YOUR TASK -
Figure out how many lines in the records below hold the string "emph". That number alone is the answer.

[Items from a data source]
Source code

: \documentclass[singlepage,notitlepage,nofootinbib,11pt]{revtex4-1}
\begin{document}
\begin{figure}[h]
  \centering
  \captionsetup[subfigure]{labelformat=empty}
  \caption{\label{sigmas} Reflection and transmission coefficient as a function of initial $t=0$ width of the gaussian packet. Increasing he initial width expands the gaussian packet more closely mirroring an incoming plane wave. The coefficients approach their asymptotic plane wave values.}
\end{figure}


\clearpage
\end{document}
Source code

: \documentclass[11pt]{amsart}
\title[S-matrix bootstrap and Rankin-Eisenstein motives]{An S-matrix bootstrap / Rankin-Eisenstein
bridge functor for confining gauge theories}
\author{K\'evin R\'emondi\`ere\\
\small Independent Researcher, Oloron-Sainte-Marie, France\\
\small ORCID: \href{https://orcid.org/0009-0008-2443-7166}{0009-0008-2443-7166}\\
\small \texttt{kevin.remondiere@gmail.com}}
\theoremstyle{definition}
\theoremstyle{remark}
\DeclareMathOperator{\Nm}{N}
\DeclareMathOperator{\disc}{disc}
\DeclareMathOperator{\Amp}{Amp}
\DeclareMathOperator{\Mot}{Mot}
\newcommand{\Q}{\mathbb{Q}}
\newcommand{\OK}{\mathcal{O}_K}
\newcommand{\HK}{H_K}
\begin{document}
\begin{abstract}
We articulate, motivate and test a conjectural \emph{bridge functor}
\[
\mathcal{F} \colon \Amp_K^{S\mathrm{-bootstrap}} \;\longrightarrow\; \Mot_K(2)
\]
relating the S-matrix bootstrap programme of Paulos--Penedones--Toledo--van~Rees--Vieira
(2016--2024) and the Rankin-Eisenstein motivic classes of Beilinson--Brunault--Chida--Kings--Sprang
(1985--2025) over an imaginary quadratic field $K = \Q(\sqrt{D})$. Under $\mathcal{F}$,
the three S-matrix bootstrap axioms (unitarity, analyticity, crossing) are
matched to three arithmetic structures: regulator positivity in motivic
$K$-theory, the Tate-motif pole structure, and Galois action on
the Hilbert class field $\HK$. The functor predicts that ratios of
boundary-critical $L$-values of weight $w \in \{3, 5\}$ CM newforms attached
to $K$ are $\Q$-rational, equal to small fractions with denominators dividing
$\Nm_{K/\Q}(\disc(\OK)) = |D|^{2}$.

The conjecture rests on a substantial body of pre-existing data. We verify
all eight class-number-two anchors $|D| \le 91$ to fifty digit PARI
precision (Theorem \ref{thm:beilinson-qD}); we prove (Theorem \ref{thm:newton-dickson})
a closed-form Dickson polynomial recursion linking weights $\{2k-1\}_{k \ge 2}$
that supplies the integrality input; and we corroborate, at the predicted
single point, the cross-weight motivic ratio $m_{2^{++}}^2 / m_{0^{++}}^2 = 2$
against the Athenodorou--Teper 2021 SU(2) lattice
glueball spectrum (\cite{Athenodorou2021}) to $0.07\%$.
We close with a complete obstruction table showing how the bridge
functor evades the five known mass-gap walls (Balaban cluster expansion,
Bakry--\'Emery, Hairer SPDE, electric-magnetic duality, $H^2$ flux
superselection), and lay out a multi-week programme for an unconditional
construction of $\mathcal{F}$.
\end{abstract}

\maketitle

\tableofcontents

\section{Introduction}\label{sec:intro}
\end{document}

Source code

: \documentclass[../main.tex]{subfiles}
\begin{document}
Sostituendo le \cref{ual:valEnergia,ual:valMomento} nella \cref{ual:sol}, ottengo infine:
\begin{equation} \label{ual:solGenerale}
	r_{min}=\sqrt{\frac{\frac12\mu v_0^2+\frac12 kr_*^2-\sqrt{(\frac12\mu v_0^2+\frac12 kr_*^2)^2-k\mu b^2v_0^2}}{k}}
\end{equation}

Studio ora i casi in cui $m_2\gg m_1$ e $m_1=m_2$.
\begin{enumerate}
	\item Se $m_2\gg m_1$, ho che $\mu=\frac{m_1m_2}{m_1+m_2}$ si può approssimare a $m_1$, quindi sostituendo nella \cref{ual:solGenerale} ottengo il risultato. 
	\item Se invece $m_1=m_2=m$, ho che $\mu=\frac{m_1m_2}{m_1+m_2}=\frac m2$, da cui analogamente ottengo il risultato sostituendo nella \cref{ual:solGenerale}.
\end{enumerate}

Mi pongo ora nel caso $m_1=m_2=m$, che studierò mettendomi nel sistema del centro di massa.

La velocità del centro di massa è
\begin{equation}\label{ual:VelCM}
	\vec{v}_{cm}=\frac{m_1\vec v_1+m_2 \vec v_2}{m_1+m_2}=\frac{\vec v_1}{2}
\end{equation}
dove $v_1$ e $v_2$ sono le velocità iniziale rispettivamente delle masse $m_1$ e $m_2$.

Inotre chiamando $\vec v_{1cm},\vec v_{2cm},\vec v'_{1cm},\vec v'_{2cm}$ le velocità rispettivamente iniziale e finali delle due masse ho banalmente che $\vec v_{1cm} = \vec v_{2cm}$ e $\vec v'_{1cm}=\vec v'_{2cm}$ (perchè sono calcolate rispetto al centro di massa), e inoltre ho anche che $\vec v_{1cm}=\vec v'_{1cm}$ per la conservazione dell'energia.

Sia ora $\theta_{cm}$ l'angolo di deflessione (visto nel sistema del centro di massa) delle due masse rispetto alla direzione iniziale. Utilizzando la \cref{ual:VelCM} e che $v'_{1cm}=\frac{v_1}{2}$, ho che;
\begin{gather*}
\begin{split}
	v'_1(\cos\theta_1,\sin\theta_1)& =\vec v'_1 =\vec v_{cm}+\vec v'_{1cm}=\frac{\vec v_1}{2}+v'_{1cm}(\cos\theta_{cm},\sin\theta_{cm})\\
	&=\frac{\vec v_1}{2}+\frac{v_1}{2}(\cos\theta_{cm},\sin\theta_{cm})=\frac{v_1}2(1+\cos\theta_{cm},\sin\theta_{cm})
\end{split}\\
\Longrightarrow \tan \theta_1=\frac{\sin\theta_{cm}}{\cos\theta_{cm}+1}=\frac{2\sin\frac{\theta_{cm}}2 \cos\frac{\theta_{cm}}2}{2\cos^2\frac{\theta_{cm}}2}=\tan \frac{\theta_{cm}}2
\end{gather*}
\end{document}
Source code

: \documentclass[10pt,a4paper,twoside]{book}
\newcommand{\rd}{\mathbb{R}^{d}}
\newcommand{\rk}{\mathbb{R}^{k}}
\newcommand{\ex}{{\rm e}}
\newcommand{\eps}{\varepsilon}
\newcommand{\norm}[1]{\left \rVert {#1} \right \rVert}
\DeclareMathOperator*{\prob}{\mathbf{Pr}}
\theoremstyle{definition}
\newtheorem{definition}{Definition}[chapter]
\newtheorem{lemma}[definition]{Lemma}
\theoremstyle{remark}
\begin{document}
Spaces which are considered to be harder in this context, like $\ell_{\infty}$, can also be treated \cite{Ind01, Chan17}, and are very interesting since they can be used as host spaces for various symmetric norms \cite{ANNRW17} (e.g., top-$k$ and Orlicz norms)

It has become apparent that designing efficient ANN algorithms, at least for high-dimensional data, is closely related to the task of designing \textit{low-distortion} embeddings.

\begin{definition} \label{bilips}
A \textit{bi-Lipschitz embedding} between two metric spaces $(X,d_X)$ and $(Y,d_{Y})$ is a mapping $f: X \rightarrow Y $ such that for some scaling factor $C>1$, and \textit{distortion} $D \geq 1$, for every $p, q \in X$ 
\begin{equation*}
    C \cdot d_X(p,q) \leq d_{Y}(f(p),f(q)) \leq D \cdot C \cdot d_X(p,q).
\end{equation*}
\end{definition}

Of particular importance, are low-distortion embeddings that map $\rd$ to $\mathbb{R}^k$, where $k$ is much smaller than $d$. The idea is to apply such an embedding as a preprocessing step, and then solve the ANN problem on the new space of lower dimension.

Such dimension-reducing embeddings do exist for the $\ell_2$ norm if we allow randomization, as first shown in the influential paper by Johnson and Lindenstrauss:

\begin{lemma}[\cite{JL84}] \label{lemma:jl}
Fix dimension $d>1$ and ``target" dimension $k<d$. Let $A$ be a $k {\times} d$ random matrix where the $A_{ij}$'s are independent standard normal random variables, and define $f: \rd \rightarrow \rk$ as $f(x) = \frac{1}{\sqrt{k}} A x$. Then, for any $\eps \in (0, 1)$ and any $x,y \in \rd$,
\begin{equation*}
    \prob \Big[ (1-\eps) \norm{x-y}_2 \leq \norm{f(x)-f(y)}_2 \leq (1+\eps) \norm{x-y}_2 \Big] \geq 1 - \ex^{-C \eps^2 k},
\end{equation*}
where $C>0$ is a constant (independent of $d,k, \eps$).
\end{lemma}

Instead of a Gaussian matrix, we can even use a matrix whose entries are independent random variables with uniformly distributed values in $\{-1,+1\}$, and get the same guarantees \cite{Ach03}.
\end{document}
--
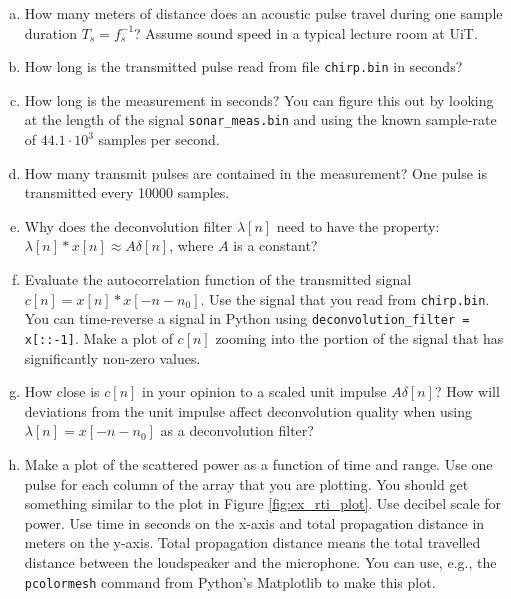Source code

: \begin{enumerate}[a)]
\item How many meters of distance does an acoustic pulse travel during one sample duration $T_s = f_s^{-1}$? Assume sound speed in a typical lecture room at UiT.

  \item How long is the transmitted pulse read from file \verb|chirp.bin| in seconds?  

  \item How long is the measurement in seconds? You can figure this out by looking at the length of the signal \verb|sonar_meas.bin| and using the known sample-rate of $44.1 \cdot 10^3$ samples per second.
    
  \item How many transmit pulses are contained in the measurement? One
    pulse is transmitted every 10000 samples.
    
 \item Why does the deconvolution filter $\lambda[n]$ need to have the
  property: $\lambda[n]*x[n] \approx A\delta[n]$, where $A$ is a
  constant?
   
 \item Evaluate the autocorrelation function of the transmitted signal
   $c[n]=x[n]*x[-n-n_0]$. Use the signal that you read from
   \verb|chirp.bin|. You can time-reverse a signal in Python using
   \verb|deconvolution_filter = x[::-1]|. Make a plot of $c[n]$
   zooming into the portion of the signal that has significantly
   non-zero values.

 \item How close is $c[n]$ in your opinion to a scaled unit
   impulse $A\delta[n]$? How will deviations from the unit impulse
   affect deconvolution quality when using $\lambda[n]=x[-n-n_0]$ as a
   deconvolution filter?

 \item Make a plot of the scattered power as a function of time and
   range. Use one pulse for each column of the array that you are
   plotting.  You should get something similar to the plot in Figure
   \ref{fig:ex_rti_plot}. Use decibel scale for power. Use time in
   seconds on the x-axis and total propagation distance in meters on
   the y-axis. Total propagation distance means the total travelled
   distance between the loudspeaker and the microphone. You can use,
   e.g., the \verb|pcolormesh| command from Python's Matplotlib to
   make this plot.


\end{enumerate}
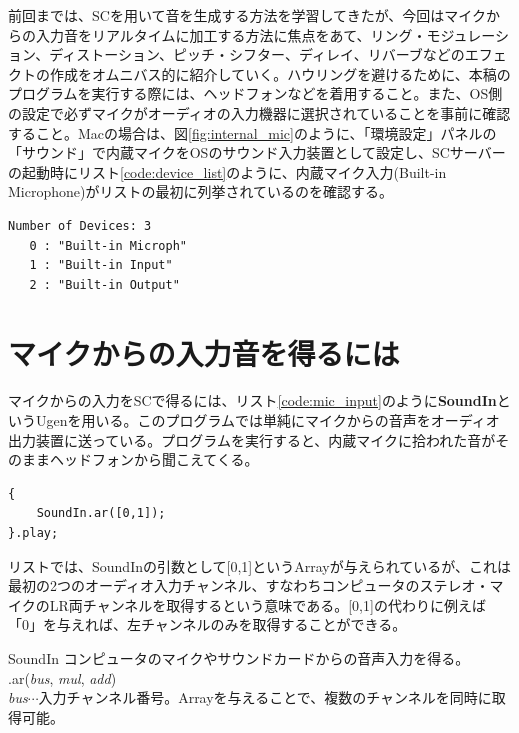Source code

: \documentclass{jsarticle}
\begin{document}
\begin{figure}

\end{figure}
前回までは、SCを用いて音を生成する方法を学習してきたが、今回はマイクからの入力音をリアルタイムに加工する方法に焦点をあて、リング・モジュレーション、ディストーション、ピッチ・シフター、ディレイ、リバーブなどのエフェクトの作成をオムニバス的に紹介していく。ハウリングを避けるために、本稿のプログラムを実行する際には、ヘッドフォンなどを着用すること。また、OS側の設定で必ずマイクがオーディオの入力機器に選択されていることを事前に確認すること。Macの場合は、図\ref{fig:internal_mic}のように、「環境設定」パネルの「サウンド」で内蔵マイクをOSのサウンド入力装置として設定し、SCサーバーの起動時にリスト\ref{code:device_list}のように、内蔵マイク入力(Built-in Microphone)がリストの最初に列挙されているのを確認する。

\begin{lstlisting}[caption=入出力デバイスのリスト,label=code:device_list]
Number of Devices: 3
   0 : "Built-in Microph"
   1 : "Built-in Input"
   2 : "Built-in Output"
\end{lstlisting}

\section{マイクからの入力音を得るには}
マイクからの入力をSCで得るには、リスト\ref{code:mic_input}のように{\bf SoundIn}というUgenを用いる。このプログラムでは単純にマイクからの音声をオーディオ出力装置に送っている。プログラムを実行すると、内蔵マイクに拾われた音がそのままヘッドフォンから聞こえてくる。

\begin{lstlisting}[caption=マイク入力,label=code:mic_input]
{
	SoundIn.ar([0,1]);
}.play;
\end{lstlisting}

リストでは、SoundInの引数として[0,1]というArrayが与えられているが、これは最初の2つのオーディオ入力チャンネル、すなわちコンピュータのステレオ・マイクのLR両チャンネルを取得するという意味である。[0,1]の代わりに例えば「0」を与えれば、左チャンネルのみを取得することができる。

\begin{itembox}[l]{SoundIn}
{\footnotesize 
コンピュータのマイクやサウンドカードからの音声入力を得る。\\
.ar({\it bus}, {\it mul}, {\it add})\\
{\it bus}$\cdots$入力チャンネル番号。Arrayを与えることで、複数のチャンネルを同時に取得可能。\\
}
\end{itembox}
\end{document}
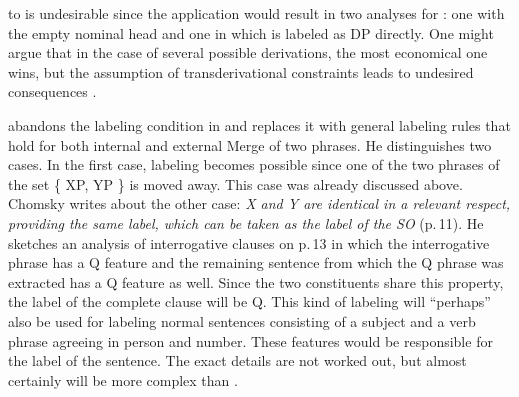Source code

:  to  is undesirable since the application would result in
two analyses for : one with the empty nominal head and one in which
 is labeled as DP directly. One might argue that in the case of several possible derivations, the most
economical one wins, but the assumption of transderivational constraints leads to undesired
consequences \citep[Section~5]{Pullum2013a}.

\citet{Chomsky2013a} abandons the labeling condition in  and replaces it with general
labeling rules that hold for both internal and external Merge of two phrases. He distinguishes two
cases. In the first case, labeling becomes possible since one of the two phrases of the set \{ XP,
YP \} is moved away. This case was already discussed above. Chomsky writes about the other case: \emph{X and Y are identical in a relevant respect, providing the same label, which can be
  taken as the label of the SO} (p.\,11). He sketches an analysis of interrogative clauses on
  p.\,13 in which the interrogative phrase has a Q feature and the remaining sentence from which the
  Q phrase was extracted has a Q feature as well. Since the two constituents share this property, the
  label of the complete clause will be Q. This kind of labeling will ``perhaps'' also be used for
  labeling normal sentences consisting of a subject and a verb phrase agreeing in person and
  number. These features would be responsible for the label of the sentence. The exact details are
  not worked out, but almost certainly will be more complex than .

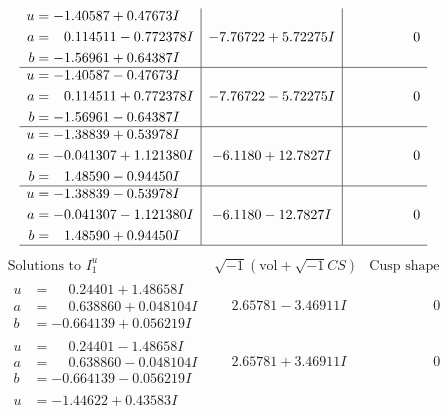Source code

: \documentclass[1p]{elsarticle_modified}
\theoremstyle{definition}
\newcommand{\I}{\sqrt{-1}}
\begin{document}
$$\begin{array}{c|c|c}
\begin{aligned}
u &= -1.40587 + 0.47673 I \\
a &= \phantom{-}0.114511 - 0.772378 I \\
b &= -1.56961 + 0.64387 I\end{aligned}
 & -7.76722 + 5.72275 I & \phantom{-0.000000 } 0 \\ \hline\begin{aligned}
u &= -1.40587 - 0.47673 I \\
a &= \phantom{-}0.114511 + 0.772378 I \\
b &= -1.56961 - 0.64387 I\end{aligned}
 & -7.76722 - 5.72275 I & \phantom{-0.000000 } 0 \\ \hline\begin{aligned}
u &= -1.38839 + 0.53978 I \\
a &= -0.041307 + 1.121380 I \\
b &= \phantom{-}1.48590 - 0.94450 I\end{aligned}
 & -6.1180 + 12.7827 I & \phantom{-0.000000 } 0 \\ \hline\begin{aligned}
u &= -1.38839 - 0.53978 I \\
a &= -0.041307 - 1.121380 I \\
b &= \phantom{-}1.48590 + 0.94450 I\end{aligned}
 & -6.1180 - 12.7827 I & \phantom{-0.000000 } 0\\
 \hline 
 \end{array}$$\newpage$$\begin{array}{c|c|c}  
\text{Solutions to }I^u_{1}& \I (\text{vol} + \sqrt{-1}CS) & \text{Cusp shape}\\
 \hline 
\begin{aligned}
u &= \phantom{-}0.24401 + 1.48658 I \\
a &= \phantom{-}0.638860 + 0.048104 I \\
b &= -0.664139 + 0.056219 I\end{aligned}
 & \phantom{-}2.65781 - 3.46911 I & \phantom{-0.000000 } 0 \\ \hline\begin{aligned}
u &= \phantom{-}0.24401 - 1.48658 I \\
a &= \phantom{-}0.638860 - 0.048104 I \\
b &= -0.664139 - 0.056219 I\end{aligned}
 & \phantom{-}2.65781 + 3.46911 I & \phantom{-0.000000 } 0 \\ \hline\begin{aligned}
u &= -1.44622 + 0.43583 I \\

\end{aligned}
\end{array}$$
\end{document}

EXERCISE RESPONSE -
2